PAN Y CIRCO – Opinión Editorial
México amaneció este lunes 24 de noviembre con un país parcialmente detenido.
El paro convocado por productores agrícolas y transportistas no alcanzó el nivel “nacional” que se preveía, pero su efecto fue contundente.
Bloqueos parciales en 14 estados, afectaciones serias en el centro del país y miles de ciudadanos y empresas atrapados en retrasos, reprogramaciones y pérdidas económicas.
En términos estrictos, el impacto fue menor al que muchos anticipaban; en términos políticos, el mensaje fue mucho más fuerte de lo que el Gobierno Federal quisiera admitir.
La protesta no surgió de la nada.
Agricultores y transportistas habían advertido desde la semana pasada que tomarían las vías federales e incluso dos cruces internacionales si sus demandas continuaban siendo ignoradas.
Al final, optaron por una estrategia menos drástica, pero igualmente visible.
Y como ya se dijo aquí con la marcha de la Generación Z, lo verdaderamente grave sería que estas expresiones de inconformidad se subestimen o se minimicen desde el poder.
Son síntomas claros de un descontento que está creciendo y que, de seguir sin atención, puede desbordarse en cualquier momento.
El desgaste para el Gobierno Federal es evidente.
En pocas semanas, la popularidad de la presidenta Claudia Sheinbaum ha disminuido de forma considerable, fenómeno que contrasta con el entusiasmo mediático que acompañó el inicio de su administración.
Curiosamente, a diferencia del primer año —cuando el gobierno publicaba encuestas casi cada semana— hoy el flujo de mediciones ha disminuido. El silencio estadístico también comunica, y lo hace en la misma dirección que las protestas, lo que significa que algo no está bien.
Ante los bloqueos, la Presidenta preguntó en su conferencia matutina “¿quién está detrás de estas movilizaciones?”. La pregunta sonó más como sospecha que como genuina intención de diálogo. Minutos después, la Secretaría de Gobernación intentó enviar un mensaje distinto: “el gobierno está abierto a escuchar”. Dos discursos en una misma mañana, ambos reflejo de un gabinete que aún no decide si optará por la confrontación o por la negociación.
Mientras tanto, la afectación es real. Miles de personas no pudieron trasladarse con normalidad.

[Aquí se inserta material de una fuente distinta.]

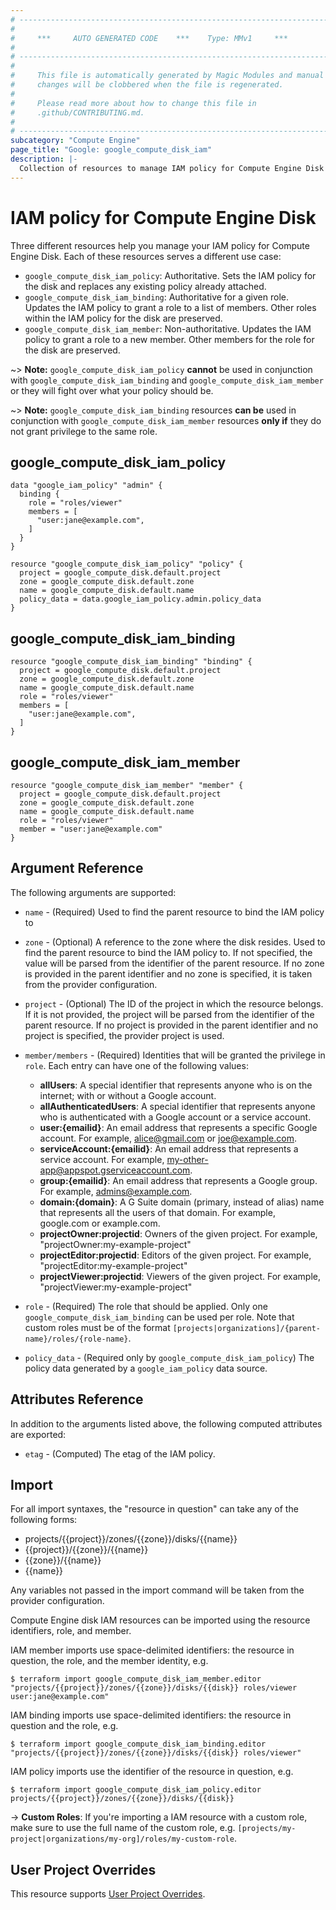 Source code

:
 ```yaml
---
# ----------------------------------------------------------------------------
#
#     ***     AUTO GENERATED CODE    ***    Type: MMv1     ***
#
# ----------------------------------------------------------------------------
#
#     This file is automatically generated by Magic Modules and manual
#     changes will be clobbered when the file is regenerated.
#
#     Please read more about how to change this file in
#     .github/CONTRIBUTING.md.
#
# ----------------------------------------------------------------------------
subcategory: "Compute Engine"
page_title: "Google: google_compute_disk_iam"
description: |-
  Collection of resources to manage IAM policy for Compute Engine Disk
---
```


# IAM policy for Compute Engine Disk
Three different resources help you manage your IAM policy for Compute Engine Disk. Each of these resources serves a different use case:

* `google_compute_disk_iam_policy`: Authoritative. Sets the IAM policy for the disk and replaces any existing policy already attached.
* `google_compute_disk_iam_binding`: Authoritative for a given role. Updates the IAM policy to grant a role to a list of members. Other roles within the IAM policy for the disk are preserved.
* `google_compute_disk_iam_member`: Non-authoritative. Updates the IAM policy to grant a role to a new member. Other members for the role for the disk are preserved.

~> **Note:** `google_compute_disk_iam_policy` **cannot** be used in conjunction with `google_compute_disk_iam_binding` and `google_compute_disk_iam_member` or they will fight over what your policy should be.

~> **Note:** `google_compute_disk_iam_binding` resources **can be** used in conjunction with `google_compute_disk_iam_member` resources **only if** they do not grant privilege to the same role.




## google\_compute\_disk\_iam\_policy

```hcl
data "google_iam_policy" "admin" {
  binding {
    role = "roles/viewer"
    members = [
      "user:jane@example.com",
    ]
  }
}

resource "google_compute_disk_iam_policy" "policy" {
  project = google_compute_disk.default.project
  zone = google_compute_disk.default.zone
  name = google_compute_disk.default.name
  policy_data = data.google_iam_policy.admin.policy_data
}
```

## google\_compute\_disk\_iam\_binding

```hcl
resource "google_compute_disk_iam_binding" "binding" {
  project = google_compute_disk.default.project
  zone = google_compute_disk.default.zone
  name = google_compute_disk.default.name
  role = "roles/viewer"
  members = [
    "user:jane@example.com",
  ]
}
```

## google\_compute\_disk\_iam\_member

```hcl
resource "google_compute_disk_iam_member" "member" {
  project = google_compute_disk.default.project
  zone = google_compute_disk.default.zone
  name = google_compute_disk.default.name
  role = "roles/viewer"
  member = "user:jane@example.com"
}
```

## Argument Reference

The following arguments are supported:

* `name` - (Required) Used to find the parent resource to bind the IAM policy to
* `zone` - (Optional) A reference to the zone where the disk resides. Used to find the parent resource to bind the IAM policy to. If not specified,
  the value will be parsed from the identifier of the parent resource. If no zone is provided in the parent identifier and no
  zone is specified, it is taken from the provider configuration.

* `project` - (Optional) The ID of the project in which the resource belongs.
    If it is not provided, the project will be parsed from the identifier of the parent resource. If no project is provided in the parent identifier and no project is specified, the provider project is used.

* `member/members` - (Required) Identities that will be granted the privilege in `role`.
  Each entry can have one of the following values:
  * **allUsers**: A special identifier that represents anyone who is on the internet; with or without a Google account.
  * **allAuthenticatedUsers**: A special identifier that represents anyone who is authenticated with a Google account or a service account.
  * **user:{emailid}**: An email address that represents a specific Google account. For example, alice@gmail.com or joe@example.com.
  * **serviceAccount:{emailid}**: An email address that represents a service account. For example, my-other-app@appspot.gserviceaccount.com.
  * **group:{emailid}**: An email address that represents a Google group. For example, admins@example.com.
  * **domain:{domain}**: A G Suite domain (primary, instead of alias) name that represents all the users of that domain. For example, google.com or example.com.
  * **projectOwner:projectid**: Owners of the given project. For example, "projectOwner:my-example-project"
  * **projectEditor:projectid**: Editors of the given project. For example, "projectEditor:my-example-project"
  * **projectViewer:projectid**: Viewers of the given project. For example, "projectViewer:my-example-project"

* `role` - (Required) The role that should be applied. Only one
    `google_compute_disk_iam_binding` can be used per role. Note that custom roles must be of the format
    `[projects|organizations]/{parent-name}/roles/{role-name}`.

* `policy_data` - (Required only by `google_compute_disk_iam_policy`) The policy data generated by
  a `google_iam_policy` data source.

## Attributes Reference

In addition to the arguments listed above, the following computed attributes are
exported:

* `etag` - (Computed) The etag of the IAM policy.

## Import

For all import syntaxes, the "resource in question" can take any of the following forms:

* projects/{{project}}/zones/{{zone}}/disks/{{name}}
* {{project}}/{{zone}}/{{name}}
* {{zone}}/{{name}}
* {{name}}

Any variables not passed in the import command will be taken from the provider configuration.

Compute Engine disk IAM resources can be imported using the resource identifiers, role, and member.

IAM member imports use space-delimited identifiers: the resource in question, the role, and the member identity, e.g.
```
$ terraform import google_compute_disk_iam_member.editor "projects/{{project}}/zones/{{zone}}/disks/{{disk}} roles/viewer user:jane@example.com"
```

IAM binding imports use space-delimited identifiers: the resource in question and the role, e.g.
```
$ terraform import google_compute_disk_iam_binding.editor "projects/{{project}}/zones/{{zone}}/disks/{{disk}} roles/viewer"
```

IAM policy imports use the identifier of the resource in question, e.g.
```
$ terraform import google_compute_disk_iam_policy.editor projects/{{project}}/zones/{{zone}}/disks/{{disk}}
```

-> **Custom Roles**: If you're importing a IAM resource with a custom role, make sure to use the
 full name of the custom role, e.g. `[projects/my-project|organizations/my-org]/roles/my-custom-role`.

## User Project Overrides

This resource supports [User Project Overrides](https://registry.terraform.io/providers/hashicorp/google/latest/docs/guides/provider_reference#user_project_override).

Transportistas con entregas programadas perdieron horas —y dinero— detenidos en filas interminables. Empresas pequeñas y grandes tendrán que absorber retrasos que, en un país profundamente dependiente del transporte terrestre, tienen efectos inmediatos en la cadena de suministro.
El golpe económico es mayor de lo que sugiere la narrativa oficial que insiste en que “no hubo paro nacional”. Bastó este paro parcial para recordar lo frágil que es la movilidad del país y lo expuesto que está su aparato productivo.

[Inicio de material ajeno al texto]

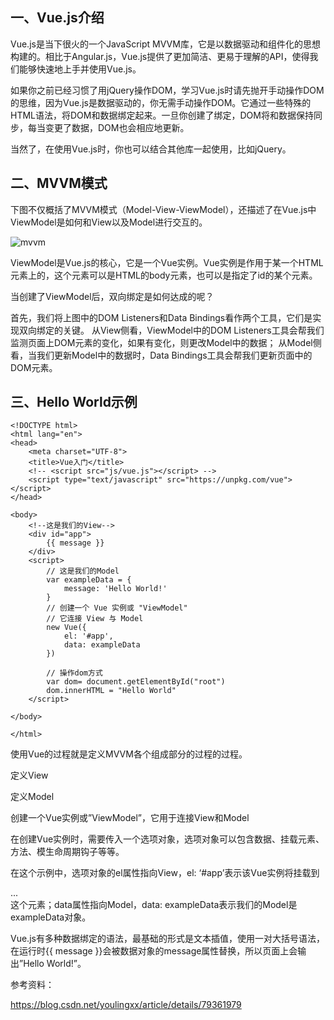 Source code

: ## 一、Vue.js介绍

Vue.js是当下很火的一个JavaScript MVVM库，它是以数据驱动和组件化的思想构建的。相比于Angular.js，Vue.js提供了更加简洁、更易于理解的API，使得我们能够快速地上手并使用Vue.js。

如果你之前已经习惯了用jQuery操作DOM，学习Vue.js时请先抛开手动操作DOM的思维，因为Vue.js是数据驱动的，你无需手动操作DOM。它通过一些特殊的HTML语法，将DOM和数据绑定起来。一旦你创建了绑定，DOM将和数据保持同步，每当变更了数据，DOM也会相应地更新。

当然了，在使用Vue.js时，你也可以结合其他库一起使用，比如jQuery。

## 二、MVVM模式
下图不仅概括了MVVM模式（Model-View-ViewModel），还描述了在Vue.js中ViewModel是如何和View以及Model进行交互的。

  ![mvvm](https://github.com/Lancger/study_new/blob/master/images/mvvm.png)

ViewModel是Vue.js的核心，它是一个Vue实例。Vue实例是作用于某一个HTML元素上的，这个元素可以是HTML的body元素，也可以是指定了id的某个元素。

当创建了ViewModel后，双向绑定是如何达成的呢？

首先，我们将上图中的DOM Listeners和Data Bindings看作两个工具，它们是实现双向绑定的关键。 
从View侧看，ViewModel中的DOM Listeners工具会帮我们监测页面上DOM元素的变化，如果有变化，则更改Model中的数据； 
从Model侧看，当我们更新Model中的数据时，Data Bindings工具会帮我们更新页面中的DOM元素。

## 三、Hello World示例
```
<!DOCTYPE html>
<html lang="en">
<head>
    <meta charset="UTF-8">
    <title>Vue入门</title>
    <!-- <script src="js/vue.js"></script> -->
    <script type="text/javascript" src="https://unpkg.com/vue"></script>
</head>

<body>
    <!--这是我们的View-->
    <div id="app">
        {{ message }}
    </div>
    <script>
        // 这是我们的Model
        var exampleData = {
            message: 'Hello World!'
        }
        // 创建一个 Vue 实例或 "ViewModel"
        // 它连接 View 与 Model
        new Vue({
            el: '#app',
            data: exampleData
        })

        // 操作dom方式
        var dom= document.getElementById("root")
        dom.innerHTML = "Hello World"
    </script>
    
</body>

</html>
```
使用Vue的过程就是定义MVVM各个组成部分的过程的过程。

定义View 

定义Model 

创建一个Vue实例或”ViewModel”，它用于连接View和Model

在创建Vue实例时，需要传入一个选项对象，选项对象可以包含数据、挂载元素、方法、模生命周期钩子等等。

在这个示例中，选项对象的el属性指向View，el: ‘#app’表示该Vue实例将挂载到<div id="app">...</div>这个元素；data属性指向Model，data: exampleData表示我们的Model是exampleData对象。 

Vue.js有多种数据绑定的语法，最基础的形式是文本插值，使用一对大括号语法，在运行时{{ message }}会被数据对象的message属性替换，所以页面上会输出”Hello World!”。


参考资料：

https://blog.csdn.net/youlingxx/article/details/79361979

Las demandas de los manifestantes no son nuevas, pero sí más urgentes.
El Frente Nacional para el Rescate del Campo Mexicano y otras organizaciones agrícolas exigen lo mínimo: apoyo efectivo para el campo, precios justos por las cosechas y que no se reforme la Ley de Aguas Nacionales de manera que afecte sus concesiones. El temor de que se modifique la disponibilidad del recurso hídrico —ya de por sí limitado— tiene a los productores en guardia permanente. Y no es descartable que, si no hay respuestas claras, puedan bloquear carreteras estratégicas que conectan con aduanas y puentes internacionales.
Del otro lado, los transportistas viven un infierno cotidiano. Según la Asociación Nacional Transportista, en México ocurren hasta 70 robos diarios de unidades y mercancías. A esto se suman extorsiones del crimen organizado, cobros ilegales de policías y trámites detenidos para la expedición de placas y licencias. En un país que presume liderazgo logístico en Norteamérica, la realidad de sus carreteras es inadmisible.
Por todo ello, es urgente que el gobierno atienda estas demandas. La revisión del T-MEC está a la vuelta de la esquina. Nuestros socios comerciales observan de cerca la estabilidad y seguridad de sus cadenas de suministro.
Hoy el paro no paralizó por completo al país. Pero sí envió otro aviso. La paciencia social se está agotando. El gobierno todavía está a tiempo de escuchar y rectificar. La pregunta es si querrá hacerlo.